About this exercise: Retype the whole listing exactly.

Data supplied:

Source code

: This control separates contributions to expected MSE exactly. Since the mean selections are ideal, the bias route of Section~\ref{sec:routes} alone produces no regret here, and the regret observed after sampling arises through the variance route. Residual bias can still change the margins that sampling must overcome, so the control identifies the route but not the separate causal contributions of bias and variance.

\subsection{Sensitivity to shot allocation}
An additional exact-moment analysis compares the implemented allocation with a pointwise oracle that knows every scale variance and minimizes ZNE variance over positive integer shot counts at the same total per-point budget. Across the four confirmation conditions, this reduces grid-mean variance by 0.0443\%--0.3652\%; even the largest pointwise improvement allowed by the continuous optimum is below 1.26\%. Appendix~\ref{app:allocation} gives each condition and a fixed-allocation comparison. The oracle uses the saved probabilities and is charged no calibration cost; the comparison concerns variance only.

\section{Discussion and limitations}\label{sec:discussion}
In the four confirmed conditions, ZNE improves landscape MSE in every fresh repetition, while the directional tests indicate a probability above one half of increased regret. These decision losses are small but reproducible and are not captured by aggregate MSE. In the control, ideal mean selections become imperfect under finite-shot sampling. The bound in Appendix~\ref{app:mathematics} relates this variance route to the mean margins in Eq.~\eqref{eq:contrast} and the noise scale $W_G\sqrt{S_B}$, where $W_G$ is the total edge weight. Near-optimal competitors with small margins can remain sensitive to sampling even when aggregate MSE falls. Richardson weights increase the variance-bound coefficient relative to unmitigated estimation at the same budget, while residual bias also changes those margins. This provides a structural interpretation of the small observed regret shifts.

Finished exercise:
Source code

: This control separates contributions to expected MSE exactly. Since the mean selections are ideal, the bias route of Section~\ref{sec:routes} alone produces no regret here, and the regret observed after sampling arises through the variance route. Residual bias can still change the margins that sampling must overcome, so the control identifies the route but not the separate causal contributions of bias and variance.

\subsection{Sensitivity to shot allocation}
An additional exact-moment analysis compares the implemented allocation with a pointwise oracle that knows every scale variance and minimizes ZNE variance over positive integer shot counts at the same total per-point budget. Across the four confirmation conditions, this reduces grid-mean variance by 0.0443\%--0.3652\%; even the largest pointwise improvement allowed by the continuous optimum is below 1.26\%. Appendix~\ref{app:allocation} gives each condition and a fixed-allocation comparison. The oracle uses the saved probabilities and is charged no calibration cost; the comparison concerns variance only.

\section{Discussion and limitations}\label{sec:discussion}
In the four confirmed conditions, ZNE improves landscape MSE in every fresh repetition, while the directional tests indicate a probability above one half of increased regret. These decision losses are small but reproducible and are not captured by aggregate MSE. In the control, ideal mean selections become imperfect under finite-shot sampling. The bound in Appendix~\ref{app:mathematics} relates this variance route to the mean margins in Eq.~\eqref{eq:contrast} and the noise scale $W_G\sqrt{S_B}$, where $W_G$ is the total edge weight. Near-optimal competitors with small margins can remain sensitive to sampling even when aggregate MSE falls. Richardson weights increase the variance-bound coefficient relative to unmitigated estimation at the same budget, while residual bias also changes those margins. This provides a structural interpretation of the small observed regret shifts.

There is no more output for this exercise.